_The problem_. Where a line of the data holds the word "stored", copy that line.

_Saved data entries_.
========================

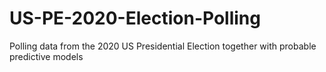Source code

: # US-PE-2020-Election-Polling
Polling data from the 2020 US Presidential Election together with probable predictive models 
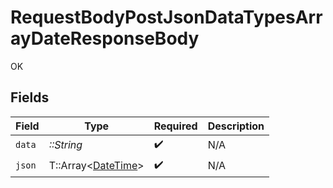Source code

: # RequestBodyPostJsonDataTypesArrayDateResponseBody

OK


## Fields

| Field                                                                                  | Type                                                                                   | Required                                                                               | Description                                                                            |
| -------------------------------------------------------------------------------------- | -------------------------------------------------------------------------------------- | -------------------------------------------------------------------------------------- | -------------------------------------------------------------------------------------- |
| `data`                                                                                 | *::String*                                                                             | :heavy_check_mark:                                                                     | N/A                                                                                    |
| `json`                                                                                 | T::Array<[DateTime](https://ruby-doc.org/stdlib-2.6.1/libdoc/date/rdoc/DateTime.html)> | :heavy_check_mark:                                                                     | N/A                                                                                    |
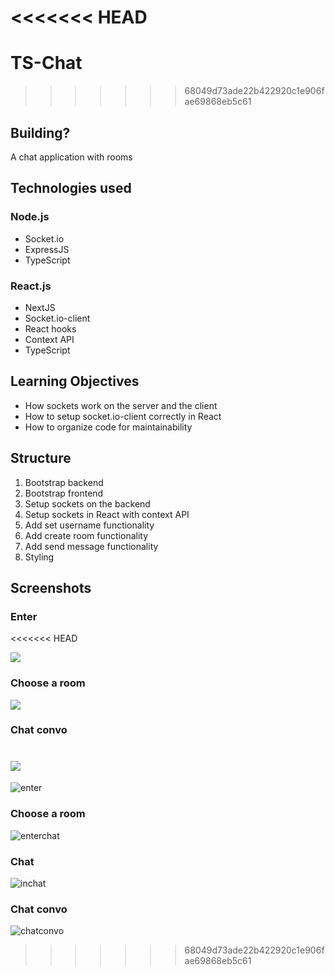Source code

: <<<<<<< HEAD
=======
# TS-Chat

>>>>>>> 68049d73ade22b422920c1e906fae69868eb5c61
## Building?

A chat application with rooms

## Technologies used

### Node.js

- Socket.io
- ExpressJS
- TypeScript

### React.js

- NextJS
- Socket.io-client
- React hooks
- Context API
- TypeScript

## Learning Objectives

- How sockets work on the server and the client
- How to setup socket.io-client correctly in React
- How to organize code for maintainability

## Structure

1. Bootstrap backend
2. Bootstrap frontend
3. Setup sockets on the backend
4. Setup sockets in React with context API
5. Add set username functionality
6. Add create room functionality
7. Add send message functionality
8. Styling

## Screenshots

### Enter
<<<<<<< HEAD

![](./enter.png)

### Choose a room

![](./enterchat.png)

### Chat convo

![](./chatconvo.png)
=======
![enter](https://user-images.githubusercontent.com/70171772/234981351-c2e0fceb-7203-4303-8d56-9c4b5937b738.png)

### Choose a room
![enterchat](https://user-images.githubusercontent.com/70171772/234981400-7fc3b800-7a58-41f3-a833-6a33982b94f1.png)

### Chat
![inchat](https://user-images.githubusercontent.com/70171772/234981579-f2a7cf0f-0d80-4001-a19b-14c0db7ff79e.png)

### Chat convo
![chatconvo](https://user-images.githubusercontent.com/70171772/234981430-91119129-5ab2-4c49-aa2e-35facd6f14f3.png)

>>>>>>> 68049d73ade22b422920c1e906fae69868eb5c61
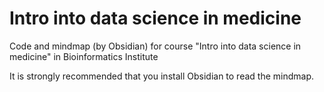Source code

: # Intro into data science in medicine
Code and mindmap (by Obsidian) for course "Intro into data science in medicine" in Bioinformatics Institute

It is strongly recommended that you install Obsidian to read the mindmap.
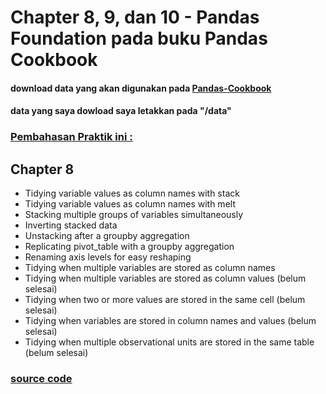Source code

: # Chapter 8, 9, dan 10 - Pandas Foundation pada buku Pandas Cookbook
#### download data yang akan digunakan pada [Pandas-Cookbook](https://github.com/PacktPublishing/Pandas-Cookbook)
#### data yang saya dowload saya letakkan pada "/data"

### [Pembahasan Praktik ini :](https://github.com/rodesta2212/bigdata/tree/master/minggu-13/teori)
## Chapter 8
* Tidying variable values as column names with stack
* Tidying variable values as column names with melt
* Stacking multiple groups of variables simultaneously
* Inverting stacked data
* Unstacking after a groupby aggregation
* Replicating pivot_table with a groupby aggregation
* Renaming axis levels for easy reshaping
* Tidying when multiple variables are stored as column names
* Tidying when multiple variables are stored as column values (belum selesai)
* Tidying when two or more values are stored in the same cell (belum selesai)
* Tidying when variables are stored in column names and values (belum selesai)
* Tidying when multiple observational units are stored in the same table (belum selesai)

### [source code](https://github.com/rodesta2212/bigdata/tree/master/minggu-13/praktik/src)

========================

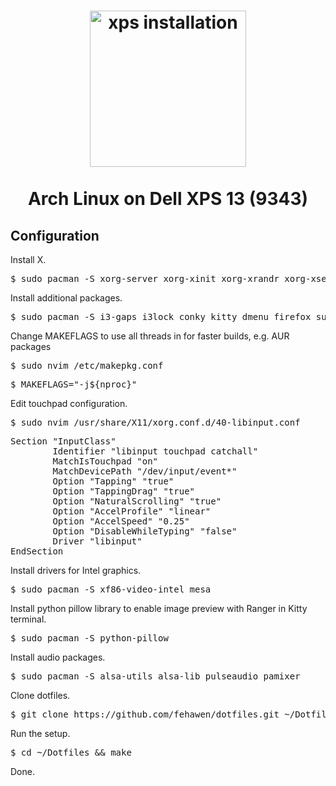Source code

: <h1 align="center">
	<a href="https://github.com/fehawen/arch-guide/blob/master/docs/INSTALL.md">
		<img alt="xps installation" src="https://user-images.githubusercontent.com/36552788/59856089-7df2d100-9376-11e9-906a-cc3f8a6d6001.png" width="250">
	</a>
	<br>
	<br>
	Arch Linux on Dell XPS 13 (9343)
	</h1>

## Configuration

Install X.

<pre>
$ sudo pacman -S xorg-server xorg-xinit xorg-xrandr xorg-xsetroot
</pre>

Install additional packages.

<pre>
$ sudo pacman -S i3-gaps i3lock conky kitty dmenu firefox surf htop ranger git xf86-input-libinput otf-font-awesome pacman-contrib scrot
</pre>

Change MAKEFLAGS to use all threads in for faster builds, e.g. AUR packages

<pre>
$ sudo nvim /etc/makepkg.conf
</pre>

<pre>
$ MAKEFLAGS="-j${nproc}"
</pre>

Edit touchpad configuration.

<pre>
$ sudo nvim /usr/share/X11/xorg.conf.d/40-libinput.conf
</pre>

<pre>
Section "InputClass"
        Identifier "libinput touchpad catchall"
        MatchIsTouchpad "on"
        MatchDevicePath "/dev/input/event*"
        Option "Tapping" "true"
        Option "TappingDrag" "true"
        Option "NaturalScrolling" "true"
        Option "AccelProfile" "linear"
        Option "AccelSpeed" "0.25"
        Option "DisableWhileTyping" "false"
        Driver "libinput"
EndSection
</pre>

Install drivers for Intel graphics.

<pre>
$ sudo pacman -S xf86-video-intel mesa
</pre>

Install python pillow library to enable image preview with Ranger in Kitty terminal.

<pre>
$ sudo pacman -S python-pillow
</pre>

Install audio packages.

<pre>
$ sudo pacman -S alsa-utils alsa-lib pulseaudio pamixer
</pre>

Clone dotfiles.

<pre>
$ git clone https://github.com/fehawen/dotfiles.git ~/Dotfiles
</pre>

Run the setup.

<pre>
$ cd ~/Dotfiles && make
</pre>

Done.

========================

_Your solution_.
* Tidying when multiple variables are stored as column names
* Tidying when multiple variables are stored as column values (belum selesai)
* Tidying when two or more values are stored in the same cell (belum selesai)
* Tidying when variables are stored in column names and values (belum selesai)
* Tidying when multiple observational units are stored in the same table (belum selesai)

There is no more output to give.